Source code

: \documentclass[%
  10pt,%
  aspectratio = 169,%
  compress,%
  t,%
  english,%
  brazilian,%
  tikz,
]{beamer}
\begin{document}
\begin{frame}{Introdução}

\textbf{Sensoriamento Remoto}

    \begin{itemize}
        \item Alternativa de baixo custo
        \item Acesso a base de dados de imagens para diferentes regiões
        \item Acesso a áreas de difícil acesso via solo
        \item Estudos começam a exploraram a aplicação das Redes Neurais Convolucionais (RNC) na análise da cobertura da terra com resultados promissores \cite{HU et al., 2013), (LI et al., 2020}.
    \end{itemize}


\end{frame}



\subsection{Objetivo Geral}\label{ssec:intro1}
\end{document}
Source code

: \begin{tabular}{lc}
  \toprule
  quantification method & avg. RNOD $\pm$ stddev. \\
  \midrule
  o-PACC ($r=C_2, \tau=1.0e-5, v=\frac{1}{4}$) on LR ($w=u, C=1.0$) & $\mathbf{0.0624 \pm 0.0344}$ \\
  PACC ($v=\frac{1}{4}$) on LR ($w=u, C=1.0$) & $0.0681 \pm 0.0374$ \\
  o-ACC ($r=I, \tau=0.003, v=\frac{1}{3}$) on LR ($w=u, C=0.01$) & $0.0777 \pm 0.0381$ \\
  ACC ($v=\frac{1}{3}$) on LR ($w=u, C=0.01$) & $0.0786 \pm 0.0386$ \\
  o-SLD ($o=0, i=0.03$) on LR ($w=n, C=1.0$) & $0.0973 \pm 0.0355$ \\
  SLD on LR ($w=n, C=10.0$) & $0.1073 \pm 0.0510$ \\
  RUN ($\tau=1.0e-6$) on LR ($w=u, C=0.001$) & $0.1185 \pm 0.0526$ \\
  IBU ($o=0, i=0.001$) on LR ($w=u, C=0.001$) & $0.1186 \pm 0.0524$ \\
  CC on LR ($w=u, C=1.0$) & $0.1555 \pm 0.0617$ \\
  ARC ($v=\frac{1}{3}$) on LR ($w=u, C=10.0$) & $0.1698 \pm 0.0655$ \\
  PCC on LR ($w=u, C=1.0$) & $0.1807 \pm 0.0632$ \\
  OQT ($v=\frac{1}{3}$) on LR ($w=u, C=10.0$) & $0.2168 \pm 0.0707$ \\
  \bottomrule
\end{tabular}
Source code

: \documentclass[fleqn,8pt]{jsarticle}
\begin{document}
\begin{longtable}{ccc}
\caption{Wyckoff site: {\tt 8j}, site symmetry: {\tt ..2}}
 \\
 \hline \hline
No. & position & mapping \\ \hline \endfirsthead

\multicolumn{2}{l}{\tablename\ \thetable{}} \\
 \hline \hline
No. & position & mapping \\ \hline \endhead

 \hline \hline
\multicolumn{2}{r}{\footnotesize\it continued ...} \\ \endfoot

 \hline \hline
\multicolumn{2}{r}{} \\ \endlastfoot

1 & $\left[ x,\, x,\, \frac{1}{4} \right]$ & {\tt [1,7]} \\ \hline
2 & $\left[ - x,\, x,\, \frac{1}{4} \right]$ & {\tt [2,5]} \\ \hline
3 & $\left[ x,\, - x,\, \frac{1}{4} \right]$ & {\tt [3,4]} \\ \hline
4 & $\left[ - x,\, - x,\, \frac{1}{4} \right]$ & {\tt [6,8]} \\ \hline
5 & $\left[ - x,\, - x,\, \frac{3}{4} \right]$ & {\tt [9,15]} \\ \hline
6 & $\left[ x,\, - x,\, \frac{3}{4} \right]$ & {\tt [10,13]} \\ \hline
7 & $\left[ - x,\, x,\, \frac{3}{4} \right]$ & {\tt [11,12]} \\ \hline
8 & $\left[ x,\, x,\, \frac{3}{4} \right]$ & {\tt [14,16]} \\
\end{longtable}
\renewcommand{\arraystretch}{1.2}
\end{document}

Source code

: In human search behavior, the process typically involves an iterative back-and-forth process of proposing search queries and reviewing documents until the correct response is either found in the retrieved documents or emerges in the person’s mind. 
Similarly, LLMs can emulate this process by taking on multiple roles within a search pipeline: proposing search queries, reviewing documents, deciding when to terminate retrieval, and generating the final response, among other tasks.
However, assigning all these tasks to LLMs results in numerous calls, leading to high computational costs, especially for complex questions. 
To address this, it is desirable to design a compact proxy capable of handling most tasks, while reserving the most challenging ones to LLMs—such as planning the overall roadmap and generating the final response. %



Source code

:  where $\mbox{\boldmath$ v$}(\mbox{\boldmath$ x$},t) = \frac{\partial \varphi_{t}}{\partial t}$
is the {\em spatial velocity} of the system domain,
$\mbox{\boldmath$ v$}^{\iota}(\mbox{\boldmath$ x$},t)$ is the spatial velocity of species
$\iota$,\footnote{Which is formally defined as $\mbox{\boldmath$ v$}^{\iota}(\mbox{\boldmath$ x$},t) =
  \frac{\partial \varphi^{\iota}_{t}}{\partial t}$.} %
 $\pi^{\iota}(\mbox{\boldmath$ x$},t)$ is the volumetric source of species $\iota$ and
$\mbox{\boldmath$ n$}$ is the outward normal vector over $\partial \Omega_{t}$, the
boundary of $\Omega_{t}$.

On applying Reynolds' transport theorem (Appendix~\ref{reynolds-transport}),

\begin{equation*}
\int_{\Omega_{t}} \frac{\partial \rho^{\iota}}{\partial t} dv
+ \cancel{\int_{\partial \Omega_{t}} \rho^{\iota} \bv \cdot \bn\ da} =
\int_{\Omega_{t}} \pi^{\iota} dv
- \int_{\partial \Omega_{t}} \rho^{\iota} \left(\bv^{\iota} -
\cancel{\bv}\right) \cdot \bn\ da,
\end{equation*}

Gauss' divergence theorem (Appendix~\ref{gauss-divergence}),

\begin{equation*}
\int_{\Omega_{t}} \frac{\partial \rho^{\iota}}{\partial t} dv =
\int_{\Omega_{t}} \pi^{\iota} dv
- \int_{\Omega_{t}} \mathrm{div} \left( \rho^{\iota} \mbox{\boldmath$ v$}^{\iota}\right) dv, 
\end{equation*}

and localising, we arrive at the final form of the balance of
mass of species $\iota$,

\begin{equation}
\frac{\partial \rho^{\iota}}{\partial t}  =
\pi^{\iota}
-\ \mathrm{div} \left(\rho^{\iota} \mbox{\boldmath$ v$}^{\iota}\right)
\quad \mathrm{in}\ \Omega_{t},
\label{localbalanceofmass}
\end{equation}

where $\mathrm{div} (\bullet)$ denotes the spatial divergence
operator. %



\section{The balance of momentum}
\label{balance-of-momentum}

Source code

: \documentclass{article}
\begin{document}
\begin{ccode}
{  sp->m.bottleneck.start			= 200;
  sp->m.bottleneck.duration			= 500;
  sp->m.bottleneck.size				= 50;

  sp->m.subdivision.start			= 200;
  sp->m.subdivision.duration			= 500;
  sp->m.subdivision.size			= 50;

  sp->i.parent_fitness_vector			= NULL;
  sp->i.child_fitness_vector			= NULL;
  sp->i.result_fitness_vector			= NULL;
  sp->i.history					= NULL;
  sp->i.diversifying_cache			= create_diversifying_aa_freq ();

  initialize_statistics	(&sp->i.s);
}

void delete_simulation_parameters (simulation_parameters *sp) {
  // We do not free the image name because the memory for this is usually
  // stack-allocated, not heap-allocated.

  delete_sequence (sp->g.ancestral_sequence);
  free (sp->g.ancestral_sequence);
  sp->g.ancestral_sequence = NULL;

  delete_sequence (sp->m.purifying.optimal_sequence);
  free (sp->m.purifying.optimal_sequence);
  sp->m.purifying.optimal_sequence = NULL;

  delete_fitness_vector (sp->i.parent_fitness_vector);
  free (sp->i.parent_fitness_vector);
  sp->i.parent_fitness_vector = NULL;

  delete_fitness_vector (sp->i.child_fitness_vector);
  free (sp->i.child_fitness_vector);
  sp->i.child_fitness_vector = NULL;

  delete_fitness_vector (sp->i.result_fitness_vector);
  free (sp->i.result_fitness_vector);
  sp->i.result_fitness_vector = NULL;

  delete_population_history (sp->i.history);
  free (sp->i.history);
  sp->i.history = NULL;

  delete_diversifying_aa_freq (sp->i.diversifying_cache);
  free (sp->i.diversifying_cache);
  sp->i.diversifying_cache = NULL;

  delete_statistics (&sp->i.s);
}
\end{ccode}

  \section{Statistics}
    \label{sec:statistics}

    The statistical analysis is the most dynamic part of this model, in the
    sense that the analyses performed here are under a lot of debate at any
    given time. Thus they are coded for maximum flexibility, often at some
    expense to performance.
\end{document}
────
→ **Task details**
How many lines in the records above contain the word "LLMs"? Answer with the number alone.

→ **Written solution**
3